Grand New Party: How Republicans Can Win the Working Class and Save the American Dream
In 2008, Salam co-authored Grand New Party: How Republicans Can Win the Working Class and Save the American Dream with Ross Douthat. The book grew from a cover story for The Weekly Standard, which called for a reinvention of Republican domestic policy. Salam and Douthat argued that the Republican Party had lost touch with its own base and that its Bush-era, big-government policies were "an evolutionary dead end." They instead advocated "tak[ing] the 'big-government conservatism' vision" of Bush and giving it "coherence and sustainability" by vigorously serving the interests of the less affluent voters, who had become the party's base.

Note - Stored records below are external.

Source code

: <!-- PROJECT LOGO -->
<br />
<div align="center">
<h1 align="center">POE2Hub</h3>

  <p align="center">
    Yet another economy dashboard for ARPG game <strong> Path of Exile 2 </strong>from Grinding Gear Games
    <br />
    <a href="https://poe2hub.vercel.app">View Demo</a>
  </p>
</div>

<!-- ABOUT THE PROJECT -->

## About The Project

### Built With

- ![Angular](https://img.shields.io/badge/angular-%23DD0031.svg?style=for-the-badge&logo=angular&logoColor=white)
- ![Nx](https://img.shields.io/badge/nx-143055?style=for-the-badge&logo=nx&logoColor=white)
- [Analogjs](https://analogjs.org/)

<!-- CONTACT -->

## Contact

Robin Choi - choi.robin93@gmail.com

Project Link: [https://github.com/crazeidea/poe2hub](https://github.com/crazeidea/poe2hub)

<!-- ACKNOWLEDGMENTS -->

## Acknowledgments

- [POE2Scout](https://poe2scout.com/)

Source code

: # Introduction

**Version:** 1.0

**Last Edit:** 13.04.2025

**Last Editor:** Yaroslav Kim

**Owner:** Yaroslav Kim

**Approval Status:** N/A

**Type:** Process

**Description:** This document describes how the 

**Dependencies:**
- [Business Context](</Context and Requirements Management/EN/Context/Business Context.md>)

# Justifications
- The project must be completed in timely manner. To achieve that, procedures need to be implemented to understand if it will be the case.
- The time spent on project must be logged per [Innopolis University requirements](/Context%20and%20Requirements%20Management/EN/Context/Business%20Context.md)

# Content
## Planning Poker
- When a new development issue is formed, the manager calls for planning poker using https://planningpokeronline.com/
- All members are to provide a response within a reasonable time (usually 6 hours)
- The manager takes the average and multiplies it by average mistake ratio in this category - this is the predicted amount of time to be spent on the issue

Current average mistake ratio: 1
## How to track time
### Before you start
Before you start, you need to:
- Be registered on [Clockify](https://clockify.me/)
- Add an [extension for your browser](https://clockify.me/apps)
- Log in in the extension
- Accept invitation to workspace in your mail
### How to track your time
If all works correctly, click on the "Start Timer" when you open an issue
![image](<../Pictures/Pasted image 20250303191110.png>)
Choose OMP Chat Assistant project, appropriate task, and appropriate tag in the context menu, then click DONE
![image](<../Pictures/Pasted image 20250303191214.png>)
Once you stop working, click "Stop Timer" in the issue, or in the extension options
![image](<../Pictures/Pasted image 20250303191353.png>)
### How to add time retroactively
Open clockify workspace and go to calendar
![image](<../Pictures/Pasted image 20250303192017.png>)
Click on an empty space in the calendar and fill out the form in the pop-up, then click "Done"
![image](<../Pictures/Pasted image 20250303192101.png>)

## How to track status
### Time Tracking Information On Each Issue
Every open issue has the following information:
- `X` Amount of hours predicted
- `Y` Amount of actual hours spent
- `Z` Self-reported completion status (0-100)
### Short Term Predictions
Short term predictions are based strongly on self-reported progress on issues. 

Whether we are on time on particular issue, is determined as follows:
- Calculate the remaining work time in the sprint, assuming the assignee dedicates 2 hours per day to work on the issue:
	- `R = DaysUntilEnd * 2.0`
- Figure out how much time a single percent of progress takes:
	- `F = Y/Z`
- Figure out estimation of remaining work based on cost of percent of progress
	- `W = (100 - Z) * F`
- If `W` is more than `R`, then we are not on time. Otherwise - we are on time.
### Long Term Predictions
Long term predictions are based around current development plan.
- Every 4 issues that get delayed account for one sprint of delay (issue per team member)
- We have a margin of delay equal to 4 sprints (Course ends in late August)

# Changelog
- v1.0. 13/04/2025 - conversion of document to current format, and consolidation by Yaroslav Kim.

The platform would include "an economic policy that places the two-parent family—the institution best capable of providing cultural stability and economic security—at the heart of the GOP agenda."

Melting Pot or Civil War?: A Son of Immigrants Makes the Case Against Open Borders
Salam's second book Melting Pot or Civil War?: A Son of Immigrants Makes the Case Against Open Borders, was released in 2018. It "contends that while the United States should welcome more high-skilled immigrants, mass low-skilled immigration is swelling the number of poor people in a country that is struggling--with modest success at best--to fulfill the aspirations of the less privileged citizens already living here". The New York Times Ross Douthat (co-author of Salam's previous book) described it as "a rigorous, policy-driven argument for more-humane-than-Trump immigration restriction". Megan McArdle commended it for its "admirable and all-too-rare willingness to lay out the problem in clear terms", and Noah Smith, writing in Foreign Affairs, called it, "a thoughtful well-informed, mostly economic argument for limiting low-skilled immigration". Cato Institute immigration expert Alex Nowrasteh argues that Salam makes numerous factual and logical errors in arguing for reducing immigration.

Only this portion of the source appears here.